◆ **Available data**:
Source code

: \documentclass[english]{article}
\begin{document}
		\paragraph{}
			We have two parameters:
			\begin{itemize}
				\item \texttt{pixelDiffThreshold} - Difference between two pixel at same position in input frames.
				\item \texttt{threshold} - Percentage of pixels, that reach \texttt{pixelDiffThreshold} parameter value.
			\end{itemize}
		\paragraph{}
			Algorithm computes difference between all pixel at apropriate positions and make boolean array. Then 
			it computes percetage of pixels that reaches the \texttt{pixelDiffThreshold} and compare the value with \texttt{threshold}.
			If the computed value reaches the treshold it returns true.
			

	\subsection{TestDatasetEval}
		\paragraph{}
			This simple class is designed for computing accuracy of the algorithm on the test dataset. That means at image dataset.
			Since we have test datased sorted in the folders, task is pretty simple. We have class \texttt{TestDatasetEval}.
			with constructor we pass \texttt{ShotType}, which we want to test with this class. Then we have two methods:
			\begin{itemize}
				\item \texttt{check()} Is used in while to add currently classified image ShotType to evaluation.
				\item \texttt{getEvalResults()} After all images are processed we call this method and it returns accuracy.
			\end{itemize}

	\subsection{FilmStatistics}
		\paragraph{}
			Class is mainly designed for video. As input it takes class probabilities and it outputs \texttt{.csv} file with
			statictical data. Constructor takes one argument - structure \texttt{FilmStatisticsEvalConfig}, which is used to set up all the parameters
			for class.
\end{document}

◆ **Exercise**: With the line containing "it returns accuracy." as the first and the last line of the records as the final one, print exactly the lines in that span.

◆ **Response to the exercise**:
				\item \texttt{getEvalResults()} After all images are processed we call this method and it returns accuracy.
			\end{itemize}

	\subsection{FilmStatistics}
		\paragraph{}
			Class is mainly designed for video. As input it takes class probabilities and it outputs \texttt{.csv} file with
			statictical data. Constructor takes one argument - structure \texttt{FilmStatisticsEvalConfig}, which is used to set up all the parameters
			for class.
\end{document}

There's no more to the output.